Higher-order anharmonicity leads to ultra-low thermal conductivity and high output power density of SnTe-based thermoelectric materials and modules

doi:10.1016/j.mtphys.2022.100748

Materials Today Physics

Volume 26, September 2022, 100748

https://doi.org/10.1016/j.mtphys.2022.100748 Get rights and content

Highlights

•
Quartic an-harmonic term plays an important role for Cu/Mn doped SnTe samples.
•
Enhanced anharmonicity results in short phonon lifetime and ultra-low κ_L.
•
A maximum figure of merit 1.3 is achieved.
•
Maximum hot side temperature difference and output power density are increased.

Abstract

Higher-order anharmonicity is found in copper and manganese doped tin telluride (SnTe) alloys, and its effect on thermoelectric performance is systematically studied.
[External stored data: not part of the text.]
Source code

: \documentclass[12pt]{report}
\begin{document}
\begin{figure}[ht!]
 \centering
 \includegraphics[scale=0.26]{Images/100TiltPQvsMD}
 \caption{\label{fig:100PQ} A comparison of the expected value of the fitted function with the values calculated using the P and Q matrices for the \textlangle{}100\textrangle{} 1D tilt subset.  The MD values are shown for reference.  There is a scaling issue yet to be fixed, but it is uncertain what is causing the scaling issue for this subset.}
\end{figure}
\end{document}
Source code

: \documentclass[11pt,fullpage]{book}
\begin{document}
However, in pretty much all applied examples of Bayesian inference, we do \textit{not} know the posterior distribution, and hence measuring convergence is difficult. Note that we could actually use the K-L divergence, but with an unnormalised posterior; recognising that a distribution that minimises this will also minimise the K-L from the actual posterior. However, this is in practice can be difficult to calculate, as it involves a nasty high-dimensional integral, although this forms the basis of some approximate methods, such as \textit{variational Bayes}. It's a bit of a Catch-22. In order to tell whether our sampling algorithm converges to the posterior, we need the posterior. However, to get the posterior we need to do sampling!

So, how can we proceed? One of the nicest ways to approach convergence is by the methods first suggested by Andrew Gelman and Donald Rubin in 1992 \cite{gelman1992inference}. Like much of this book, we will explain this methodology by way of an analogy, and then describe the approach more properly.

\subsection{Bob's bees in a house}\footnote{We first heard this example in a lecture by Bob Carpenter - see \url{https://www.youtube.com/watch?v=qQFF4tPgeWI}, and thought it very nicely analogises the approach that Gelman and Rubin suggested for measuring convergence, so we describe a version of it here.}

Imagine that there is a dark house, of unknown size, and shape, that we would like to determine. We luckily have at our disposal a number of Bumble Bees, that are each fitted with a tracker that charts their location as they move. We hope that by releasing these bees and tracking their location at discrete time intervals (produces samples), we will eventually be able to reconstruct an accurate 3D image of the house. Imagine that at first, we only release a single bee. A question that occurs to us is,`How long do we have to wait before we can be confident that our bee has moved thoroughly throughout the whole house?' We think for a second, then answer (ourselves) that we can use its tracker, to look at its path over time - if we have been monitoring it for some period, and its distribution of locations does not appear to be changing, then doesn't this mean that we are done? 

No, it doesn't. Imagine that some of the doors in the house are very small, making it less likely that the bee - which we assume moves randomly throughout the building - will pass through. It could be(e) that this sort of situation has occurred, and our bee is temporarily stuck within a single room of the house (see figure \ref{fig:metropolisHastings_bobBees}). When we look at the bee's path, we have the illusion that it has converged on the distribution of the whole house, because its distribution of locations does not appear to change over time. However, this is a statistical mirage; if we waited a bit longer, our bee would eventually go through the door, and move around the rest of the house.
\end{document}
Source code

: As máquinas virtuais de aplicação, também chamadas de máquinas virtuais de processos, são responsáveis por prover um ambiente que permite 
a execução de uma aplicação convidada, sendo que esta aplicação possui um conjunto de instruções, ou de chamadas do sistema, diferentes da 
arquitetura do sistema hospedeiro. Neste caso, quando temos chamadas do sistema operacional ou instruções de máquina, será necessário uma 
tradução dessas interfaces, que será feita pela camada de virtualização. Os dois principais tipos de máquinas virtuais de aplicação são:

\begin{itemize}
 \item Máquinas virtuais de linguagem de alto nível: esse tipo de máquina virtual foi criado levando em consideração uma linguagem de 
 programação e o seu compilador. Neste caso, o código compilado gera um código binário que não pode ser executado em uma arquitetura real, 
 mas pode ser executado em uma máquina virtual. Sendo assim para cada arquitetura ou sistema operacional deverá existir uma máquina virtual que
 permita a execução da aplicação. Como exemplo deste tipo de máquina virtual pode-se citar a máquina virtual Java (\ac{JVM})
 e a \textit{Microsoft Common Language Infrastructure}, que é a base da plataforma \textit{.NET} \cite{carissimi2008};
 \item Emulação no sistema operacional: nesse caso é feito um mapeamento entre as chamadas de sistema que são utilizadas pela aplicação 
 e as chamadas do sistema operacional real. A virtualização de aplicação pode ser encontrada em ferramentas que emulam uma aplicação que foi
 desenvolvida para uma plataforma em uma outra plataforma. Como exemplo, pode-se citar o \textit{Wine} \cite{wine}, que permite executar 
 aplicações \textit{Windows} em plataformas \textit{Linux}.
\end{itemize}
Analyzation of thermal expansion shows that the ionic potential not only consists of cubic term, but also quartic term. Short phonon lifetime derived from more diffused peak of Brillouin spectrometer results from the higher-order anharmonicity. As a result, an ultra-low lattice thermal conductivity of 0.5 Wm⁻¹K⁻¹ is achieved. Soft optical phonon mode was observed from Raman spectrometer, the transverse optical - longitudinal acoustic phonon interaction may be the reason for the enhanced anharmonicity. Combining with the enlarged power factor caused by band convergence, the highest figure of merit reaches 1.3 at 873 K for doped samples. Additionally, the large temperature difference of 600 K and high output power densities of 291 mWmm⁻³ of simulated SnTe uni-leg module are achieved. This work supplies way for revealing the anharmonicity experimentally, and proves modification of intrinsic anharmonicity is an avenue for enhancing the thermoelectric performance of SnTe alloys.

Graphical abstract

Introduction

Thermoelectric (TE) materials could convert heat into electricity via Seebeck effect or use electricity for cooling via Peltier effect [1]. Figure of merit zT quantifies conversion efficiency of TE materials, and high zT means more effective energy conversion [2]. Due to the complicated relation between Seebeck coefficient S, electrical resistivity ρ and electrical thermal conductivity κ_e, dilemma appears when one tries to increase zT without comprehensive considerations [3]. On the other hand, decreasing the lattice thermal conductivity κ_L is an effective way to increase zT due to its independent nature.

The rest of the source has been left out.